* WHAT TO DO
Lines from the start of the data through the line containing "- **Speed** (m/s, km/h, mph, etc.)" must be given again exactly. Leave the others out.

○ ○ ○ ○

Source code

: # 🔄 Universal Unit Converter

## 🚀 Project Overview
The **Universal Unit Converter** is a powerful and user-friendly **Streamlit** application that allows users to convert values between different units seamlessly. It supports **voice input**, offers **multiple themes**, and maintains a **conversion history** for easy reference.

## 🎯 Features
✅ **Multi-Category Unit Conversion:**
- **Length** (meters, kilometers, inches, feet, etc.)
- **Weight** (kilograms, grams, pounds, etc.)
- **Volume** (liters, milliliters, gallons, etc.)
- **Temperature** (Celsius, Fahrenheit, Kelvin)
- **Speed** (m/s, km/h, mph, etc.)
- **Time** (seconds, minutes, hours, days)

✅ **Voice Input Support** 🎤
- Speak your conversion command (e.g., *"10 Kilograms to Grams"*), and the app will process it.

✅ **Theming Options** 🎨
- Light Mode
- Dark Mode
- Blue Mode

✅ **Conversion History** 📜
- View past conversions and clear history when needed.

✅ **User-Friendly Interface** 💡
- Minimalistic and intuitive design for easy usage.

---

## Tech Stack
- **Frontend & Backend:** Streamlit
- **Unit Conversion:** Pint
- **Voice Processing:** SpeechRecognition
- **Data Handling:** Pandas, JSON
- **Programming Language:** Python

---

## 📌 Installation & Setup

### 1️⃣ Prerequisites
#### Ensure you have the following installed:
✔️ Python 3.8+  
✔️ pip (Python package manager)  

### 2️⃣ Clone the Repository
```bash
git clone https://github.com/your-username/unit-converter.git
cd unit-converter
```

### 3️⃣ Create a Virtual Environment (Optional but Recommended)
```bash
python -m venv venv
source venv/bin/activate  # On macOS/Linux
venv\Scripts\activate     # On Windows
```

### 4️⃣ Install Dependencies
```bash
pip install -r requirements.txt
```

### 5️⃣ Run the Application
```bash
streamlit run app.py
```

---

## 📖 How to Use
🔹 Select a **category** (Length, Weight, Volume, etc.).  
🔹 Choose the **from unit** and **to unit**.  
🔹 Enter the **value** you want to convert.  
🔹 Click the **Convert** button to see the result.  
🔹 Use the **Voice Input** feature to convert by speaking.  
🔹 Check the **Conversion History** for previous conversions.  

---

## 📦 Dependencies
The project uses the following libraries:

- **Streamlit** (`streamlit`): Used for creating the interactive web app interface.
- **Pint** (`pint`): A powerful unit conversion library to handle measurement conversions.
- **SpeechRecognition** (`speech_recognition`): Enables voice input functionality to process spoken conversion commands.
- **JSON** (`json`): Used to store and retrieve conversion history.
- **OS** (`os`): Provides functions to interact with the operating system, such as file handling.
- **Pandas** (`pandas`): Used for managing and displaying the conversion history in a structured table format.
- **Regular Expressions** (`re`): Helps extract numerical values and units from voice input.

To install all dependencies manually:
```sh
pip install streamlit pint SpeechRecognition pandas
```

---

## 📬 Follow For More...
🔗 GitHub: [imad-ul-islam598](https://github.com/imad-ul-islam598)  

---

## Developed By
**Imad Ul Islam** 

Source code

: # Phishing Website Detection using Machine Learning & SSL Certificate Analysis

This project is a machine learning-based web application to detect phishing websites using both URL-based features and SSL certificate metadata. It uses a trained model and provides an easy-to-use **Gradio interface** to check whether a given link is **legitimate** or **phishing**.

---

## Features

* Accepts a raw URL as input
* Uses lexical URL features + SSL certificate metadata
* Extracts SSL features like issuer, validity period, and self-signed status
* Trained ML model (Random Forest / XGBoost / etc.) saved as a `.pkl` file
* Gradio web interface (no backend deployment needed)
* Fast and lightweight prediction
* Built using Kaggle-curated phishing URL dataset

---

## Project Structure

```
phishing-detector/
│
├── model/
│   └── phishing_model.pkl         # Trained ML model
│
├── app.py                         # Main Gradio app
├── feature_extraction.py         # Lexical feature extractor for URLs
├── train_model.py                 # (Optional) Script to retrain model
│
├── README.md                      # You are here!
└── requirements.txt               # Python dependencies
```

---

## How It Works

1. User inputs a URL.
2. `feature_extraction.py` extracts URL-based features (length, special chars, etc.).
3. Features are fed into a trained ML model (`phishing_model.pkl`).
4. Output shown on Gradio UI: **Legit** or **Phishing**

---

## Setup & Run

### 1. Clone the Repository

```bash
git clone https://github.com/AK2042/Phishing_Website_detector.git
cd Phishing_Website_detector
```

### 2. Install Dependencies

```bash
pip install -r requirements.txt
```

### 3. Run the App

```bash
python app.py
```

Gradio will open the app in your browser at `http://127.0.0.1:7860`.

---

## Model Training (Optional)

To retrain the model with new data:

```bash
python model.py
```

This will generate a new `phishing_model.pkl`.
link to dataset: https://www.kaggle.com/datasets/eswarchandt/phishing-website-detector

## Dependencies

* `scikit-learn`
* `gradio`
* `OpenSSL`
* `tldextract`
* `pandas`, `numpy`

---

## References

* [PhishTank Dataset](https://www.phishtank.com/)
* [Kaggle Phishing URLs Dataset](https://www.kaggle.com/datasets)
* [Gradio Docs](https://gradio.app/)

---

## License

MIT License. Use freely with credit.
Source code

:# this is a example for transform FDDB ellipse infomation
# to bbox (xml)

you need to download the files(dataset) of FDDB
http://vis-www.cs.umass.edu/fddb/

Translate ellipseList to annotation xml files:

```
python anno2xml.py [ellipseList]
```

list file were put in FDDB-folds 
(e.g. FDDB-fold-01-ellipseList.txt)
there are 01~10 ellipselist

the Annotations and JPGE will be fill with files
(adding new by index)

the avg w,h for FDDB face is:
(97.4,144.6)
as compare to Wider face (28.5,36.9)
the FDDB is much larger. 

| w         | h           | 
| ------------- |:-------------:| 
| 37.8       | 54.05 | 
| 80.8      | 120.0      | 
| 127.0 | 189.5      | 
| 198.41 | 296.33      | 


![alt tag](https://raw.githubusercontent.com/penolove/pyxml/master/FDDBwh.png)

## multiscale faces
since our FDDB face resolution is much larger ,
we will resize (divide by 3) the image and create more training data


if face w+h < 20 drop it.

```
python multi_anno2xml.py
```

○ ○ ○ ○

* REPLY
Source code

: # 🔄 Universal Unit Converter

## 🚀 Project Overview
The **Universal Unit Converter** is a powerful and user-friendly **Streamlit** application that allows users to convert values between different units seamlessly. It supports **voice input**, offers **multiple themes**, and maintains a **conversion history** for easy reference.

## 🎯 Features
✅ **Multi-Category Unit Conversion:**
- **Length** (meters, kilometers, inches, feet, etc.)
- **Weight** (kilograms, grams, pounds, etc.)
- **Volume** (liters, milliliters, gallons, etc.)
- **Temperature** (Celsius, Fahrenheit, Kelvin)
- **Speed** (m/s, km/h, mph, etc.)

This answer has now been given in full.